- _EXERCISE OBJECTIVE_
Exactly as written, set down the lines from the top of the entries through the line bearing "Eggad av vinstvittring", with every picture left out.

Document images with source code:
=== Section Start ===
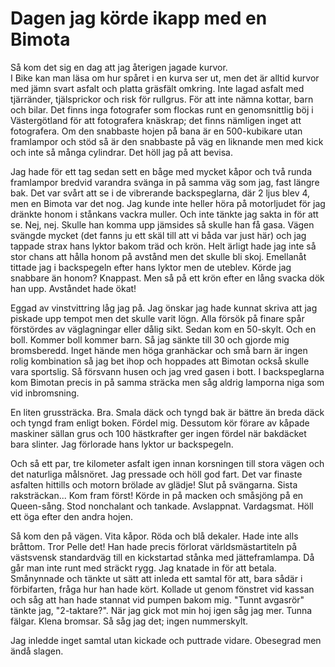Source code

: # Dagen jag körde ikapp med en Bimota

Så kom det sig en dag att jag återigen jagade kurvor.  
I Bike kan man läsa om hur spåret i en kurva ser ut, men det är alltid kurvor med jämn svart asfalt och platta gräsfält omkring. Inte lagad asfalt med tjärränder, tjälsprickor och risk för rullgrus. För att inte nämna kottar, barn och bilar. Det finns inga fotografer som flockas runt en genomsnittlig böj i Västergötland för att fotografera knäskrap; det finns nämligen inget att fotografera. Om den snabbaste hojen på bana är en 500-kubikare utan framlampor och stöd så är den snabbaste på väg en liknande men med kick och inte så många cylindrar. Det höll jag på att bevisa.

Jag hade för ett tag sedan sett en båge med mycket kåpor och två runda framlampor bredvid varandra svänga in på samma väg som jag, fast längre bak. Det var svårt att se i de vibrerande backspeglarna, där 2 ljus blev 4, men en Bimota var det nog. Jag kunde inte heller höra på motorljudet för jag dränkte honom i stånkans vackra muller. Och inte tänkte jag sakta in för att se. Nej, nej. Skulle han komma upp jämsides så skulle han få gasa. Vägen svängde mycket (det fanns ju ett skäl till att vi båda var just här) och jag tappade strax hans lyktor bakom träd och krön. Helt ärligt hade jag inte så stor chans att hålla honom på avstånd men det skulle bli skoj. Emellanåt tittade jag i backspegeln efter hans lyktor men de uteblev. Körde jag snabbare än honom? Knappast. Men så på ett krön efter en lång svacka dök han upp. Avståndet hade ökat!

Eggad av vinstvittring låg jag på. Jag önskar jag hade kunnat skriva att jag piskade upp tempot men det skulle varit lögn. Alla försök på finare spår förstördes av väglagningar eller dålig sikt. Sedan kom en 50-skylt. Och en boll. Kommer boll kommer barn. Så jag sänkte till 30 och gjorde mig bromsberedd. Inget hände men höga granhäckar och små barn är ingen rolig kombination så jag bet ihop och hoppades att Bimotan också skulle vara sportslig. Så försvann husen och jag vred gasen i bott. I backspeglarna kom Bimotan precis in på samma sträcka men såg aldrig lamporna niga som vid inbromsning.

En liten grussträcka. Bra. Smala däck och tyngd bak är bättre än breda däck och tyngd fram enligt boken. Fördel mig. Dessutom kör förare av kåpade maskiner sällan grus och 100 hästkrafter ger ingen fördel när bakdäcket bara slinter. Jag förlorade hans lyktor ur backspegeln.

Och så ett par, tre kilometer asfalt igen innan korsningen till stora vägen och det naturliga målsnöret. Jag pressade och höll god fart. Det var finaste asfalten hittills och motorn brölade av glädje! Slut på svängarna. Sista raksträckan... Kom fram först! Körde in på macken och småsjöng på en Queen-sång. Stod nonchalant och tankade. Avslappnat. Vardagsmat. Höll ett öga efter den andra hojen.

Så kom den på vägen. Vita kåpor. Röda och blå dekaler. Hade inte alls bråttom. Tror Pelle det! Han hade precis förlorat världsmästartiteln på västsvensk standardväg till en kickstartad stånka med jätteframlampa. Då går man inte runt med sträckt rygg. Jag knatade in för att betala. Smånynnade och tänkte ut sätt att inleda ett samtal för att, bara sådär i förbifarten, fråga hur han hade kört. Kollade ut genom fönstret vid kassan och såg att han hade stannat vid pumpen bakom mig. "Tunnt avgasrör" tänkte jag, "2-taktare?". När jag gick mot min hoj igen såg jag mer. Tunna fälgar. Klena bromsar. Så såg jag det; ingen nummerskylt.

Jag inledde inget samtal utan kickade och puttrade vidare. Obesegrad men ändå slagen.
=== Section End ===
- _WRITTEN SOLUTION_
Source code

: # Dagen jag körde ikapp med en Bimota

Så kom det sig en dag att jag återigen jagade kurvor.  
I Bike kan man läsa om hur spåret i en kurva ser ut, men det är alltid kurvor med jämn svart asfalt och platta gräsfält omkring. Inte lagad asfalt med tjärränder, tjälsprickor och risk för rullgrus. För att inte nämna kottar, barn och bilar. Det finns inga fotografer som flockas runt en genomsnittlig böj i Västergötland för att fotografera knäskrap; det finns nämligen inget att fotografera. Om den snabbaste hojen på bana är en 500-kubikare utan framlampor och stöd så är den snabbaste på väg en liknande men med kick och inte så många cylindrar. Det höll jag på att bevisa.

Jag hade för ett tag sedan sett en båge med mycket kåpor och två runda framlampor bredvid varandra svänga in på samma väg som jag, fast längre bak. Det var svårt att se i de vibrerande backspeglarna, där 2 ljus blev 4, men en Bimota var det nog. Jag kunde inte heller höra på motorljudet för jag dränkte honom i stånkans vackra muller. Och inte tänkte jag sakta in för att se. Nej, nej. Skulle han komma upp jämsides så skulle han få gasa. Vägen svängde mycket (det fanns ju ett skäl till att vi båda var just här) och jag tappade strax hans lyktor bakom träd och krön. Helt ärligt hade jag inte så stor chans att hålla honom på avstånd men det skulle bli skoj. Emellanåt tittade jag i backspegeln efter hans lyktor men de uteblev. Körde jag snabbare än honom? Knappast. Men så på ett krön efter en lång svacka dök han upp. Avståndet hade ökat!

Eggad av vinstvittring låg jag på. Jag önskar jag hade kunnat skriva att jag piskade upp tempot men det skulle varit lögn. Alla försök på finare spår förstördes av väglagningar eller dålig sikt. Sedan kom en 50-skylt. Och en boll. Kommer boll kommer barn. Så jag sänkte till 30 och gjorde mig bromsberedd. Inget hände men höga granhäckar och små barn är ingen rolig kombination så jag bet ihop och hoppades att Bimotan också skulle vara sportslig. Så försvann husen och jag vred gasen i bott. I backspeglarna kom Bimotan precis in på samma sträcka men såg aldrig lamporna niga som vid inbromsning.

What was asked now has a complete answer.